▶ [ACTION ITEM] Starting with the line with "Technically, the system" in the entries below and going on through the line with "That lets you", output every line exactly and nothing more. No pictures.

DATA EXCERPTS: Begin

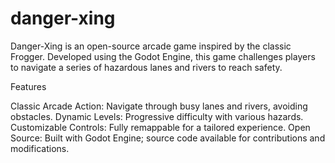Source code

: # danger-xing

Danger-Xing is an open-source arcade game inspired by the classic Frogger. Developed using the Godot Engine, this game challenges players to navigate a series of hazardous lanes and rivers to reach safety.

Features

Classic Arcade Action: Navigate through busy lanes and rivers, avoiding obstacles.
Dynamic Levels: Progressive difficulty with various hazards.
Customizable Controls: Fully remappable for a tailored experience.
Open Source: Built with Godot Engine; source code available for contributions and modifications.
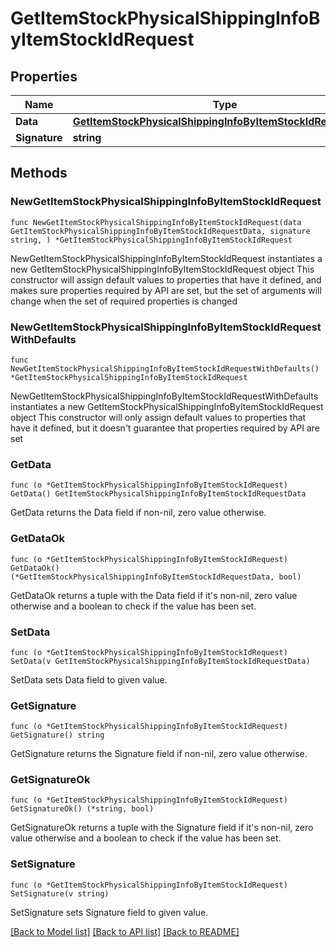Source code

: # GetItemStockPhysicalShippingInfoByItemStockIdRequest

## Properties

Name | Type | Description | Notes
------------ | ------------- | ------------- | -------------
**Data** | [**GetItemStockPhysicalShippingInfoByItemStockIdRequestData**](GetItemStockPhysicalShippingInfoByItemStockIdRequestData.md) |  | 
**Signature** | **string** |  | 

## Methods

### NewGetItemStockPhysicalShippingInfoByItemStockIdRequest

`func NewGetItemStockPhysicalShippingInfoByItemStockIdRequest(data GetItemStockPhysicalShippingInfoByItemStockIdRequestData, signature string, ) *GetItemStockPhysicalShippingInfoByItemStockIdRequest`

NewGetItemStockPhysicalShippingInfoByItemStockIdRequest instantiates a new GetItemStockPhysicalShippingInfoByItemStockIdRequest object
This constructor will assign default values to properties that have it defined,
and makes sure properties required by API are set, but the set of arguments
will change when the set of required properties is changed

### NewGetItemStockPhysicalShippingInfoByItemStockIdRequestWithDefaults

`func NewGetItemStockPhysicalShippingInfoByItemStockIdRequestWithDefaults() *GetItemStockPhysicalShippingInfoByItemStockIdRequest`

NewGetItemStockPhysicalShippingInfoByItemStockIdRequestWithDefaults instantiates a new GetItemStockPhysicalShippingInfoByItemStockIdRequest object
This constructor will only assign default values to properties that have it defined,
but it doesn't guarantee that properties required by API are set

### GetData

`func (o *GetItemStockPhysicalShippingInfoByItemStockIdRequest) GetData() GetItemStockPhysicalShippingInfoByItemStockIdRequestData`

GetData returns the Data field if non-nil, zero value otherwise.

### GetDataOk

`func (o *GetItemStockPhysicalShippingInfoByItemStockIdRequest) GetDataOk() (*GetItemStockPhysicalShippingInfoByItemStockIdRequestData, bool)`

GetDataOk returns a tuple with the Data field if it's non-nil, zero value otherwise
and a boolean to check if the value has been set.

### SetData

`func (o *GetItemStockPhysicalShippingInfoByItemStockIdRequest) SetData(v GetItemStockPhysicalShippingInfoByItemStockIdRequestData)`

SetData sets Data field to given value.


### GetSignature

`func (o *GetItemStockPhysicalShippingInfoByItemStockIdRequest) GetSignature() string`

GetSignature returns the Signature field if non-nil, zero value otherwise.

### GetSignatureOk

`func (o *GetItemStockPhysicalShippingInfoByItemStockIdRequest) GetSignatureOk() (*string, bool)`

GetSignatureOk returns a tuple with the Signature field if it's non-nil, zero value otherwise
and a boolean to check if the value has been set.

### SetSignature

`func (o *GetItemStockPhysicalShippingInfoByItemStockIdRequest) SetSignature(v string)`

SetSignature sets Signature field to given value.



[[Back to Model list]](../README.md#documentation-for-models) [[Back to API list]](../README.md#documentation-for-api-endpoints) [[Back to README]](../README.md)


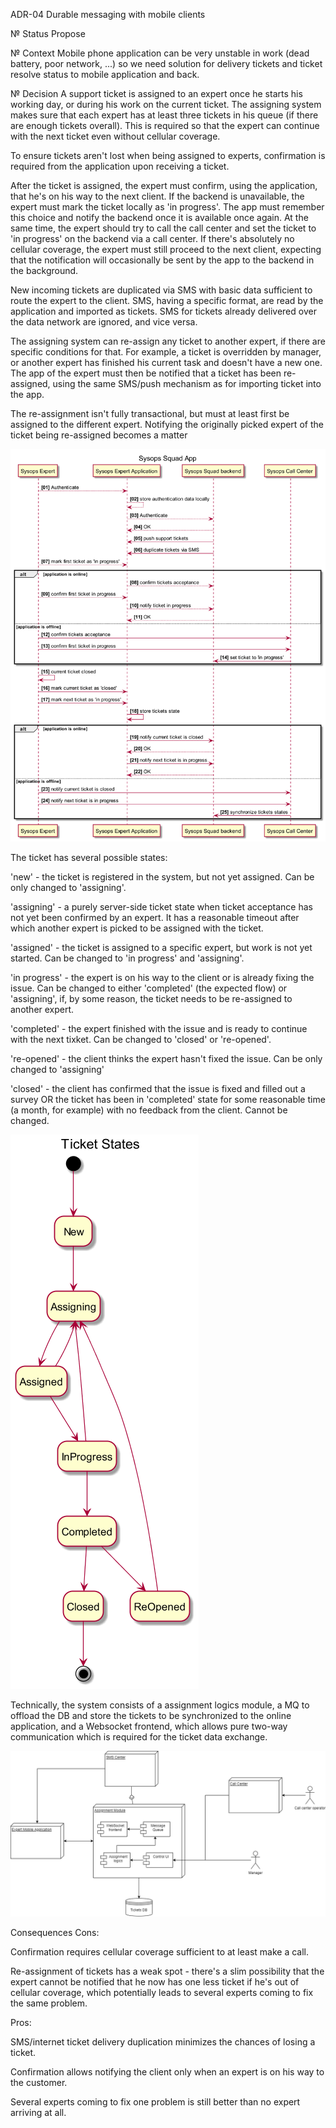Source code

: ADR-04 Durable messaging with mobile clients

№ Status
Propose

№ Context
Mobile phone application can be very unstable in work (dead battery, poor network, ...) so we need solution for delivery tickets and ticket resolve status to mobile application and back.

№ Decision
A support ticket is assigned to an expert once he starts his working day, or during his work on the current ticket. The assigning system makes sure that each expert has at least three tickets in his queue (if there are enough tickets overall). This is required so that the expert can continue with the next ticket even without cellular coverage.

To ensure tickets aren't lost when being assigned to experts, confirmation is required from the application upon receiving a ticket.

After the ticket is assigned, the expert must confirm, using the application, that he's on his way to the next client. If the backend is unavailable, the expert must mark the ticket locally as 'in progress'. The app must remember this choice and notify the backend once it is available once again. At the same time, the expert should try to call the call center and set the ticket to 'in progress' on the backend via a call center. If there's absolutely no cellular coverage, the expert must still proceed to the next client, expecting that the notification will occasionally be sent by the app to the backend in the background.

New incoming tickets are duplicated via SMS with basic data sufficient to route the expert to the client. SMS, having a specific format, are read by the application and imported as tickets. SMS for tickets already delivered over the data network are ignored, and vice versa.

The assigning system can re-assign any ticket to another expert, if there are specific conditions for that. For example, a ticket is overridden by manager, or another expert has finished his current task and doesn't have a new one. The app of the expert must then be notified that a ticket has been re-assigned, using the same SMS/push mechanism as for importing ticket into the app.

The re-assignment isn't fully transactional, but must at least first be assigned to the different expert. Notifying the originally picked expert of the ticket being re-assigned becomes a matter


![Sequence](adr-04-01.png)


The ticket has several possible states:

'new' - the ticket is registered in the system, but not yet assigned. Can be only changed to 'assigning'.

'assigning' - a purely server-side ticket state when ticket acceptance has not yet been confirmed by an expert. It has a reasonable timeout after which another expert is picked to be assigned with the ticket.

'assigned' - the ticket is assigned to a specific expert, but work is not yet started. Can be changed to 'in progress' and 'assigning'.

'in progress' - the expert is on his way to the client or is already fixing the issue. Can be changed to either 'completed' (the expected flow) or 'assigning', if, by some reason, the ticket needs to be re-assigned to another expert.

'completed' - the expert finished with the issue and is ready to continue with the next tixket. Can be changed to 'closed' or 're-opened'.

're-opened' - the client thinks the expert hasn't fixed the issue. Can be only changed to 'assigning'

'closed' - the client has confirmed that the issue is fixed and filled out a survey OR the ticket has been in 'completed' state for some reasonable time (a month, for example) with no feedback from the client. Cannot be changed.

![State diagram](adr-04-02.png)

Technically, the system consists of a assignment logics module, a MQ to offload the DB and store the tickets to be synchronized to the online application, and a Websocket frontend, which allows pure two-way communication which is required for the ticket data exchange.

![Component](adr-04-03.png)

Consequences
Cons:

Confirmation requires cellular coverage sufficient to at least make a call.

Re-assignment of tickets has a weak spot - there's a slim possibility that the expert cannot be notified that he now has one less ticket if he's out of cellular coverage, which potentially leads to several experts coming to fix the same problem.

Pros:

SMS/internet ticket delivery duplication minimizes the chances of losing a ticket.

Confirmation allows notifying the client only when an expert is on his way to the customer.

Several experts coming to fix one problem is still better than no expert arriving at all.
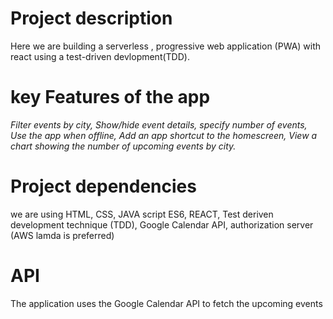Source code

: # Project description

Here we are building a serverless , progressive web application (PWA) with react using a test-driven devlopment(TDD).

# key Features of the app

_Filter events by city,
Show/hide event details,
specify number of events,
Use the app when offline,
Add an app shortcut to the homescreen,
View a chart showing the number of upcoming events by city._

# Project dependencies

we are using HTML, CSS, JAVA script ES6, REACT, Test deriven development technique (TDD), Google Calendar API, authorization server (AWS lamda is preferred)

# API

The application uses the Google Calendar API to fetch the upcoming events
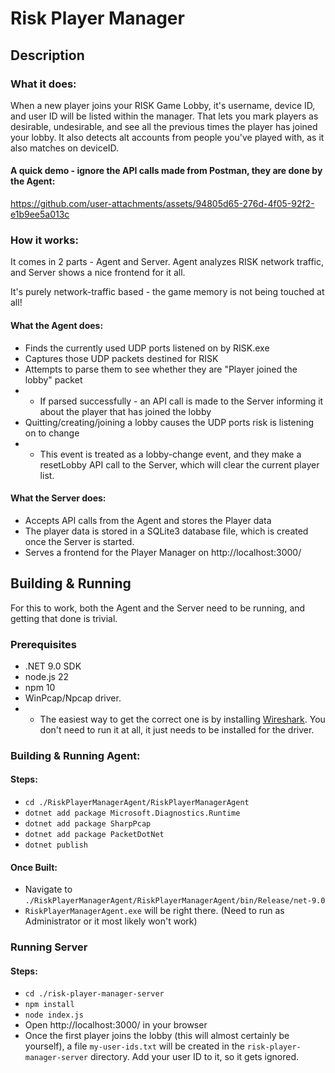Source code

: # Risk Player Manager

## Description

### What it does:
When a new player joins your RISK Game Lobby, it's username, device ID, and user ID will be listed within the manager.
That lets you mark players as desirable, undesirable, and see all the previous times the player has joined your lobby. It also detects alt accounts from people you've played with, as it also matches on deviceID.

#### A quick demo - ignore the API calls made from Postman, they are done by the Agent:
https://github.com/user-attachments/assets/94805d65-276d-4f05-92f2-e1b9ee5a013c

### How it works:
It comes in 2 parts - Agent and Server. Agent analyzes RISK network traffic, and Server shows a nice frontend for it all.

It's purely network-traffic based - the game memory is not being touched at all!

#### What the Agent does:
- Finds the currently used UDP ports listened on by RISK.exe
- Captures those UDP packets destined for RISK
- Attempts to parse them to see whether they are "Player joined the lobby" packet
- - If parsed successfully - an API call is made to the Server informing it about the player that has joined the lobby
- Quitting/creating/joining a lobby causes the UDP ports risk is listening on to change
- - This event is treated as a lobby-change event, and they make a resetLobby API call to the Server, which will clear the current player list.

#### What the Server does:
- Accepts API calls from the Agent and stores the Player data
- The player data is stored in a SQLite3 database file, which is created once the Server is started.
- Serves a frontend for the Player Manager on http://localhost:3000/

## Building & Running

For this to work, both the Agent and the Server need to be running, and getting that done is trivial.

### Prerequisites
- .NET 9.0 SDK
- node.js 22
- npm 10
- WinPcap/Npcap driver.
- - The easiest way to get the correct one is by installing [Wireshark](https://www.wireshark.org/download.html). You don't need to run it at all, it just needs to be installed for the driver.

### Building & Running Agent:

#### Steps:
- `cd ./RiskPlayerManagerAgent/RiskPlayerManagerAgent`
- `dotnet add package Microsoft.Diagnostics.Runtime`
- `dotnet add package SharpPcap`
- `dotnet add package PacketDotNet`
- `dotnet publish`

#### Once Built:
- Navigate to `./RiskPlayerManagerAgent/RiskPlayerManagerAgent/bin/Release/net-9.0`
- `RiskPlayerManagerAgent.exe` will be right there. (Need to run as Administrator or it most likely won't work)

### Running Server

#### Steps:
- `cd ./risk-player-manager-server`
- `npm install`
- `node index.js`
- Open http://localhost:3000/ in your browser
- Once the first player joins the lobby (this will almost certainly be yourself), a file `my-user-ids.txt` will be created in the `risk-player-manager-server` directory. Add your user ID to it, so it gets ignored.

DATA EXCERPTS: End

▶ [WRITTEN RESPONSE]
Technically, the system consists of a assignment logics module, a MQ to offload the DB and store the tickets to be synchronized to the online application, and a Websocket frontend, which allows pure two-way communication which is required for the ticket data exchange.

![Component](adr-04-03.png)

Consequences
Cons:

Confirmation requires cellular coverage sufficient to at least make a call.

Re-assignment of tickets has a weak spot - there's a slim possibility that the expert cannot be notified that he now has one less ticket if he's out of cellular coverage, which potentially leads to several experts coming to fix the same problem.

Pros:

SMS/internet ticket delivery duplication minimizes the chances of losing a ticket.

Confirmation allows notifying the client only when an expert is on his way to the customer.

Several experts coming to fix one problem is still better than no expert arriving at all.
Source code

: # Project description

Here we are building a serverless , progressive web application (PWA) with react using a test-driven devlopment(TDD).

# key Features of the app

_Filter events by city,
Show/hide event details,
specify number of events,
Use the app when offline,
Add an app shortcut to the homescreen,
View a chart showing the number of upcoming events by city._

# Project dependencies

we are using HTML, CSS, JAVA script ES6, REACT, Test deriven development technique (TDD), Google Calendar API, authorization server (AWS lamda is preferred)

# API

The application uses the Google Calendar API to fetch the upcoming events
Source code

: # Risk Player Manager

## Description

### What it does:
When a new player joins your RISK Game Lobby, it's username, device ID, and user ID will be listed within the manager.
That lets you mark players as desirable, undesirable, and see all the previous times the player has joined your lobby. It also detects alt accounts from people you've played with, as it also matches on deviceID.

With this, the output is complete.